- **Aim of the exercise**
Every line of the data below should be retyped exactly.

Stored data
BEGIN
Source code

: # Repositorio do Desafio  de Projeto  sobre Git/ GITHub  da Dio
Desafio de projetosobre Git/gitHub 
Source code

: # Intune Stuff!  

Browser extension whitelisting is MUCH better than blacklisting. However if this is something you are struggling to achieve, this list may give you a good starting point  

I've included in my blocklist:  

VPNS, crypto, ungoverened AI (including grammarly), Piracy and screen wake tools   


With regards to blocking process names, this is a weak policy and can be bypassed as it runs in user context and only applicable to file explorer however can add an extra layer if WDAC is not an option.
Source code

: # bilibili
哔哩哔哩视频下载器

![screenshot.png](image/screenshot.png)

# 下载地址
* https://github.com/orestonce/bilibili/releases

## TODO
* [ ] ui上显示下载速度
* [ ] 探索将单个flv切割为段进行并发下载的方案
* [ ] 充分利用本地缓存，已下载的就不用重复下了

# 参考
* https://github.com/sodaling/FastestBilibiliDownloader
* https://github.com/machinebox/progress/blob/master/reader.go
END
- **Answer area**
Source code

: # Repositorio do Desafio  de Projeto  sobre Git/ GITHub  da Dio
Desafio de projetosobre Git/gitHub 
Source code

: # Intune Stuff!  

Browser extension whitelisting is MUCH better than blacklisting. However if this is something you are struggling to achieve, this list may give you a good starting point  

I've included in my blocklist:  

VPNS, crypto, ungoverened AI (including grammarly), Piracy and screen wake tools   


With regards to blocking process names, this is a weak policy and can be bypassed as it runs in user context and only applicable to file explorer however can add an extra layer if WDAC is not an option.
Source code

: # bilibili
哔哩哔哩视频下载器

![screenshot.png](image/screenshot.png)

# 下载地址
* https://github.com/orestonce/bilibili/releases

## TODO
* [ ] ui上显示下载速度
* [ ] 探索将单个flv切割为段进行并发下载的方案
* [ ] 充分利用本地缓存，已下载的就不用重复下了

# 参考
* https://github.com/sodaling/FastestBilibiliDownloader
* https://github.com/machinebox/progress/blob/master/reader.go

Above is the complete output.